▶ Information:
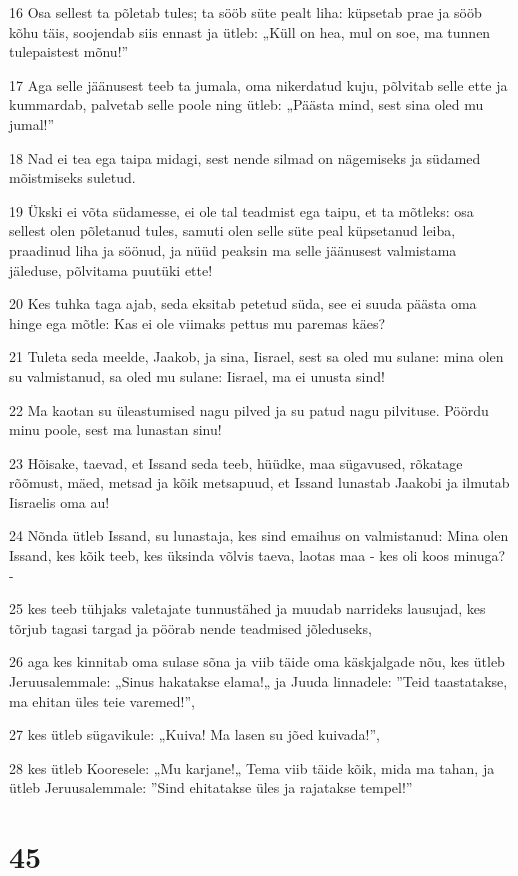 \par 16 Osa sellest ta põletab tules; ta sööb süte pealt liha: küpsetab prae ja sööb kõhu täis, soojendab siis ennast ja ütleb: „Küll on hea, mul on soe, ma tunnen tulepaistest mõnu!”
\par 17 Aga selle jäänusest teeb ta jumala, oma nikerdatud kuju, põlvitab selle ette ja kummardab, palvetab selle poole ning ütleb: „Päästa mind, sest sina oled mu jumal!”
\par 18 Nad ei tea ega taipa midagi, sest nende silmad on nägemiseks ja südamed mõistmiseks suletud.
\par 19 Ükski ei võta südamesse, ei ole tal teadmist ega taipu, et ta mõtleks: osa sellest olen põletanud tules, samuti olen selle süte peal küpsetanud leiba, praadinud liha ja söönud, ja nüüd peaksin ma selle jäänusest valmistama jäleduse, põlvitama puutüki ette!
\par 20 Kes tuhka taga ajab, seda eksitab petetud süda, see ei suuda päästa oma hinge ega mõtle: Kas ei ole viimaks pettus mu paremas käes?
\par 21 Tuleta seda meelde, Jaakob, ja sina, Iisrael, sest sa oled mu sulane: mina olen su valmistanud, sa oled mu sulane: Iisrael, ma ei unusta sind!
\par 22 Ma kaotan su üleastumised nagu pilved ja su patud nagu pilvituse. Pöördu minu poole, sest ma lunastan sinu!
\par 23 Hõisake, taevad, et Issand seda teeb, hüüdke, maa sügavused, rõkatage rõõmust, mäed, metsad ja kõik metsapuud, et Issand lunastab Jaakobi ja ilmutab Iisraelis oma au!
\par 24 Nõnda ütleb Issand, su lunastaja, kes sind emaihus on valmistanud: Mina olen Issand, kes kõik teeb, kes üksinda võlvis taeva, laotas maa - kes oli koos minuga? -
\par 25 kes teeb tühjaks valetajate tunnustähed ja muudab narrideks lausujad, kes tõrjub tagasi targad ja pöörab nende teadmised jõleduseks,
\par 26 aga kes kinnitab oma sulase sõna ja viib täide oma käskjalgade nõu, kes ütleb Jeruusalemmale: „Sinus hakatakse elama!„ ja Juuda linnadele: ”Teid taastatakse, ma ehitan üles teie varemed!”,
\par 27 kes ütleb sügavikule: „Kuiva! Ma lasen su jõed kuivada!”,
\par 28 kes ütleb Kooresele: „Mu karjane!„ Tema viib täide kõik, mida ma tahan, ja ütleb Jeruusalemmale: ”Sind ehitatakse üles ja rajatakse tempel!”

\chapter{45}

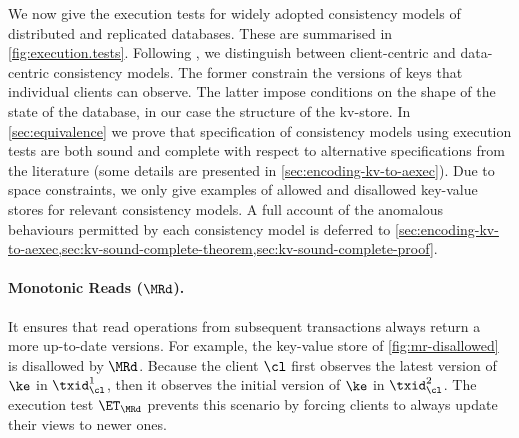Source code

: We now give the execution tests for widely adopted consistency models of distributed and replicated databases. 
These are summarised in \cref{fig:execution.tests}.
Following \cite{distrprinciples}, we distinguish between client-centric and data-centric consistency models. 
The former constrain the versions of keys that individual clients can observe. 
The latter impose conditions on the shape of the state of the database, in our case the structure of the kv-store.
In \cref{sec:equivalence} we prove that specification of consistency models using execution tests
are both sound and complete with respect to alternative specifications from the literature (some details are presented in \cref{sec:encoding-kv-to-aexec}).
Due to space constraints, we only give examples of allowed and disallowed key-value stores for relevant consistency models. 
A full account of the anomalous behaviours permitted by each consistency model is deferred to \cref{sec:encoding-kv-to-aexec,sec:kv-sound-complete-theorem,sec:kv-sound-complete-proof}.

\paragraph{Monotonic Reads ($\MRd$).}
It ensures that read operations from subsequent transactions always return a more up-to-date versions.
For example, the key-value store of \cref{fig:mr-disallowed} is disallowed by $\MRd$.
Because the client $\cl$ first observes the latest version of $\ke$ in $\txid_{\cl}^{1}$,
then it observes the initial version of $\ke$ in $\txid_{\cl}^{2}$.
The execution test $\ET_{\MRd}$ prevents this scenario by forcing clients to always update their views to newer ones. 

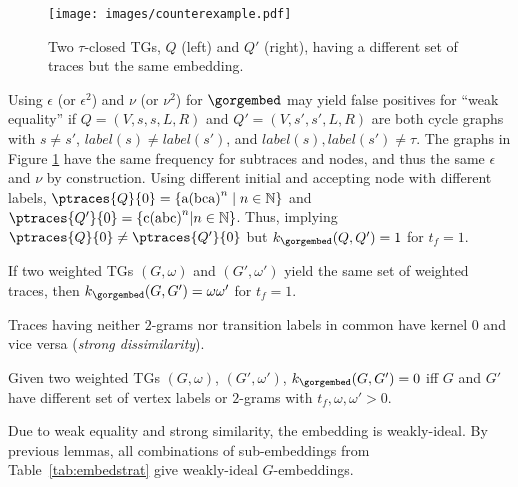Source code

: \begin{figure}[!t]
	\vspace*{-0.5cm}
	\centering
	\texttt{[image: images/counterexample.pdf]}
	\caption{Two $\tau$-closed TGs, $Q$ (left) and $Q'$ (right), having a different set of traces but the same embedding.}\label{fig:counterexample}
\end{figure}
\begin{example}
	Using $\epsilon$ (or $\epsilon^2$) and $\nu$ (or $\nu^2$) for $\gorgembed$ may yield false positives for ``weak equality'' 
	if $Q=(V,s,s,L,R)$ and $Q'=(V,s',s',L,R)$ are both cycle graphs with $s\neq s'$, $\textit{label}(s)\neq\textit{label}(s')$, and
	$\textit{label}(s),\textit{label}(s')\neq\tau$. The graphs in Figure \ref{fig:counterexample} have the 
	same frequency for subtraces and nodes, and thus the same  $\epsilon$ and $\nu$ by construction. Using different 
	initial and accepting node with  different labels, $\ptraces{Q}{0}=\{\textup{a(bca)}^n\mid n\in\mathbb{N}\}$ and 
	$\ptraces{Q'}{0}=\{\textup{c(abc)}^n|n\in\mathbb{N}\}$. Thus, implying $\ptraces{Q}{0}\neq\ptraces{Q'}{0}$ but 
	$k_{\gorgembed}(Q,Q')=1$ for $t_f=1$.
\end{example}

\begin{lemma}
	\label{we}
	If two weighted TGs $(G,\omega)$ and $(G',\omega')$ yield the same set of weighted traces, then 
	$k_{\gorgembed}(G,G')=\omega\omega'$ for $t_f=1$.
\end{lemma}

%
Traces having neither $2$-grams nor transition labels in common have kernel $0$ and vice versa (\textit{strong dissimilarity}). 

\begin{lemma}
	\label{lem:sdiss}
	Given two weighted TGs $(G,\omega)$, $(G',\omega')$, $k_{\gorgembed}(G,G')=0$ iff $G$ and $G'$ have different set 
	of vertex labels or $2$-grams with $t_f,\omega,\omega'>0$.
\end{lemma}


%
Due to weak equality and strong similarity, the embedding is weakly-ideal. {By previous lemmas, all combinations of sub-embeddings from Table~\ref{tab:embedstrat} give weakly-ideal $G$-embeddings.} 

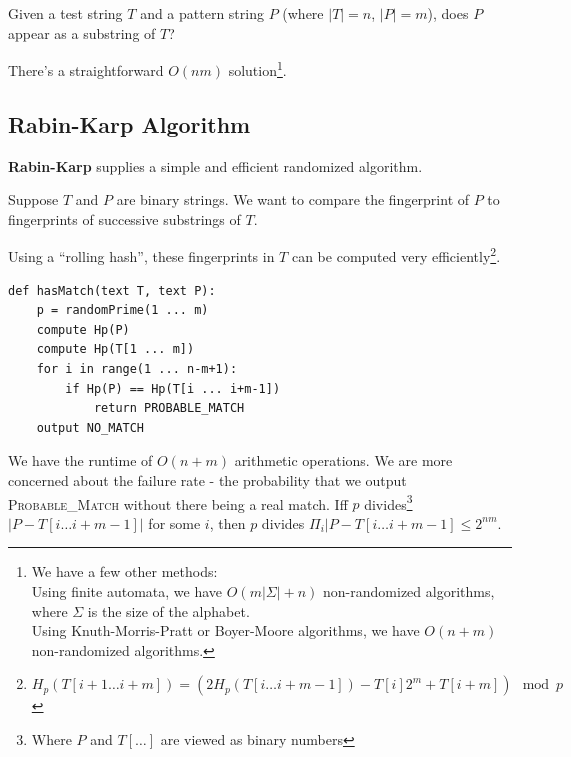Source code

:                 Given a test string $T$ and a pattern string $P$ (where $|T| = n$, $|P| = m$), does $P$ appear as a substring of $T$?

                There's a straightforward $O(nm)$ solution\footnote{We have a few other methods:\\
                Using finite automata, we have $O(m|\Sigma| + n)$ non-randomized algorithms, where $\Sigma$ is the size of the alphabet. \\
                Using Knuth-Morris-Pratt or Boyer-Moore algorithms, we have $O(n+m)$ non-randomized algorithms.}.

                \subsection{Rabin-Karp Algorithm} %
                \label{sub:rabin_karp_algorithm}

                    \textbf{Rabin-Karp} supplies a simple and efficient randomized algorithm.

                    Suppose $T$ and $P$ are binary strings.
                    We want to compare the fingerprint of $P$ to fingerprints of successive substrings of $T$.

                    Using a ``rolling hash'', these fingerprints in $T$ can be computed very efficiently\footnote{$H_p(T[i+1 \ldots i+m]) = (2 H_p(T[i \ldots i+m - 1]) - T[i] 2^m + T[i + m]) \mod p $}.

                    \begin{lstlisting}
def hasMatch(text T, text P):
    p = randomPrime(1 ... m)
    compute Hp(P)
    compute Hp(T[1 ... m])
    for i in range(1 ... n-m+1):
        if Hp(P) == Hp(T[i ... i+m-1])
            return PROBABLE_MATCH
    output NO_MATCH
                    \end{lstlisting}
                    We have the runtime of $O(n + m)$ arithmetic operations.
                    We are more concerned about the failure rate - the probability that we output \textsc{Probable\_Match} without there being a real match.
                    Iff $p$ divides\footnote{Where $P$ and $T[\ldots]$ are viewed as binary numbers} $|P - T[i \ldots i+m -1]|$ for some $i$, then $p$ divides $\Pi_i |P - T[i \ldots i+m - 1] \le 2^{nm}$.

▶ Try it:
Pictures stay out of the copy, while everything else in the records above goes in exactly as written.

▶ Result for this task:
 \par 16 Osa sellest ta põletab tules; ta sööb süte pealt liha: küpsetab prae ja sööb kõhu täis, soojendab siis ennast ja ütleb: „Küll on hea, mul on soe, ma tunnen tulepaistest mõnu!”
\par 17 Aga selle jäänusest teeb ta jumala, oma nikerdatud kuju, põlvitab selle ette ja kummardab, palvetab selle poole ning ütleb: „Päästa mind, sest sina oled mu jumal!”
\par 18 Nad ei tea ega taipa midagi, sest nende silmad on nägemiseks ja südamed mõistmiseks suletud.
\par 19 Ükski ei võta südamesse, ei ole tal teadmist ega taipu, et ta mõtleks: osa sellest olen põletanud tules, samuti olen selle süte peal küpsetanud leiba, praadinud liha ja söönud, ja nüüd peaksin ma selle jäänusest valmistama jäleduse, põlvitama puutüki ette!
\par 20 Kes tuhka taga ajab, seda eksitab petetud süda, see ei suuda päästa oma hinge ega mõtle: Kas ei ole viimaks pettus mu paremas käes?
\par 21 Tuleta seda meelde, Jaakob, ja sina, Iisrael, sest sa oled mu sulane: mina olen su valmistanud, sa oled mu sulane: Iisrael, ma ei unusta sind!
\par 22 Ma kaotan su üleastumised nagu pilved ja su patud nagu pilvituse. Pöördu minu poole, sest ma lunastan sinu!
\par 23 Hõisake, taevad, et Issand seda teeb, hüüdke, maa sügavused, rõkatage rõõmust, mäed, metsad ja kõik metsapuud, et Issand lunastab Jaakobi ja ilmutab Iisraelis oma au!
\par 24 Nõnda ütleb Issand, su lunastaja, kes sind emaihus on valmistanud: Mina olen Issand, kes kõik teeb, kes üksinda võlvis taeva, laotas maa - kes oli koos minuga? -
\par 25 kes teeb tühjaks valetajate tunnustähed ja muudab narrideks lausujad, kes tõrjub tagasi targad ja pöörab nende teadmised jõleduseks,
\par 26 aga kes kinnitab oma sulase sõna ja viib täide oma käskjalgade nõu, kes ütleb Jeruusalemmale: „Sinus hakatakse elama!„ ja Juuda linnadele: ”Teid taastatakse, ma ehitan üles teie varemed!”,
\par 27 kes ütleb sügavikule: „Kuiva! Ma lasen su jõed kuivada!”,
\par 28 kes ütleb Kooresele: „Mu karjane!„ Tema viib täide kõik, mida ma tahan, ja ütleb Jeruusalemmale: ”Sind ehitatakse üles ja rajatakse tempel!”

\chapter{45}

Source code

: We now give the execution tests for widely adopted consistency models of distributed and replicated databases. 
These are summarised in \cref{fig:execution.tests}.
Following \cite{distrprinciples}, we distinguish between client-centric and data-centric consistency models. 
The former constrain the versions of keys that individual clients can observe. 
The latter impose conditions on the shape of the state of the database, in our case the structure of the kv-store.
In \cref{sec:equivalence} we prove that specification of consistency models using execution tests
are both sound and complete with respect to alternative specifications from the literature (some details are presented in \cref{sec:encoding-kv-to-aexec}).
Due to space constraints, we only give examples of allowed and disallowed key-value stores for relevant consistency models. 
A full account of the anomalous behaviours permitted by each consistency model is deferred to \cref{sec:encoding-kv-to-aexec,sec:kv-sound-complete-theorem,sec:kv-sound-complete-proof}.

\paragraph{Monotonic Reads ($\MRd$).}
It ensures that read operations from subsequent transactions always return a more up-to-date versions.
For example, the key-value store of \cref{fig:mr-disallowed} is disallowed by $\MRd$.
Because the client $\cl$ first observes the latest version of $\ke$ in $\txid_{\cl}^{1}$,
then it observes the initial version of $\ke$ in $\txid_{\cl}^{2}$.
The execution test $\ET_{\MRd}$ prevents this scenario by forcing clients to always update their views to newer ones. 

Source code

: \begin{figure}[!t]
	\vspace*{-0.5cm}
	\centering
	\texttt{[image: images/counterexample.pdf]}
	\caption{Two $\tau$-closed TGs, $Q$ (left) and $Q'$ (right), having a different set of traces but the same embedding.}\label{fig:counterexample}
\end{figure}
\begin{example}
	Using $\epsilon$ (or $\epsilon^2$) and $\nu$ (or $\nu^2$) for $\gorgembed$ may yield false positives for ``weak equality'' 
	if $Q=(V,s,s,L,R)$ and $Q'=(V,s',s',L,R)$ are both cycle graphs with $s\neq s'$, $\textit{label}(s)\neq\textit{label}(s')$, and
	$\textit{label}(s),\textit{label}(s')\neq\tau$. The graphs in Figure \ref{fig:counterexample} have the 
	same frequency for subtraces and nodes, and thus the same  $\epsilon$ and $\nu$ by construction. Using different 
	initial and accepting node with  different labels, $\ptraces{Q}{0}=\{\textup{a(bca)}^n\mid n\in\mathbb{N}\}$ and 
	$\ptraces{Q'}{0}=\{\textup{c(abc)}^n|n\in\mathbb{N}\}$. Thus, implying $\ptraces{Q}{0}\neq\ptraces{Q'}{0}$ but 
	$k_{\gorgembed}(Q,Q')=1$ for $t_f=1$.
\end{example}

\begin{lemma}
	\label{we}
	If two weighted TGs $(G,\omega)$ and $(G',\omega')$ yield the same set of weighted traces, then 
	$k_{\gorgembed}(G,G')=\omega\omega'$ for $t_f=1$.
\end{lemma}

%
Traces having neither $2$-grams nor transition labels in common have kernel $0$ and vice versa (\textit{strong dissimilarity}). 

\begin{lemma}
	\label{lem:sdiss}
	Given two weighted TGs $(G,\omega)$, $(G',\omega')$, $k_{\gorgembed}(G,G')=0$ iff $G$ and $G'$ have different set 
	of vertex labels or $2$-grams with $t_f,\omega,\omega'>0$.
\end{lemma}


%
Due to weak equality and strong similarity, the embedding is weakly-ideal. {By previous lemmas, all combinations of sub-embeddings from Table~\ref{tab:embedstrat} give weakly-ideal $G$-embeddings.} 

Source code

:                 Given a test string $T$ and a pattern string $P$ (where $|T| = n$, $|P| = m$), does $P$ appear as a substring of $T$?

                There's a straightforward $O(nm)$ solution\footnote{We have a few other methods:\\
                Using finite automata, we have $O(m|\Sigma| + n)$ non-randomized algorithms, where $\Sigma$ is the size of the alphabet. \\
                Using Knuth-Morris-Pratt or Boyer-Moore algorithms, we have $O(n+m)$ non-randomized algorithms.}.

                \subsection{Rabin-Karp Algorithm} %
                \label{sub:rabin_karp_algorithm}

                    \textbf{Rabin-Karp} supplies a simple and efficient randomized algorithm.

                    Suppose $T$ and $P$ are binary strings.
                    We want to compare the fingerprint of $P$ to fingerprints of successive substrings of $T$.

                    Using a ``rolling hash'', these fingerprints in $T$ can be computed very efficiently\footnote{$H_p(T[i+1 \ldots i+m]) = (2 H_p(T[i \ldots i+m - 1]) - T[i] 2^m + T[i + m]) \mod p $}.

                    \begin{lstlisting}
def hasMatch(text T, text P):
    p = randomPrime(1 ... m)
    compute Hp(P)
    compute Hp(T[1 ... m])
    for i in range(1 ... n-m+1):
        if Hp(P) == Hp(T[i ... i+m-1])
            return PROBABLE_MATCH
    output NO_MATCH
                    \end{lstlisting}
                    We have the runtime of $O(n + m)$ arithmetic operations.
                    We are more concerned about the failure rate - the probability that we output \textsc{Probable\_Match} without there being a real match.
                    Iff $p$ divides\footnote{Where $P$ and $T[\ldots]$ are viewed as binary numbers} $|P - T[i \ldots i+m -1]|$ for some $i$, then $p$ divides $\Pi_i |P - T[i \ldots i+m - 1] \le 2^{nm}$.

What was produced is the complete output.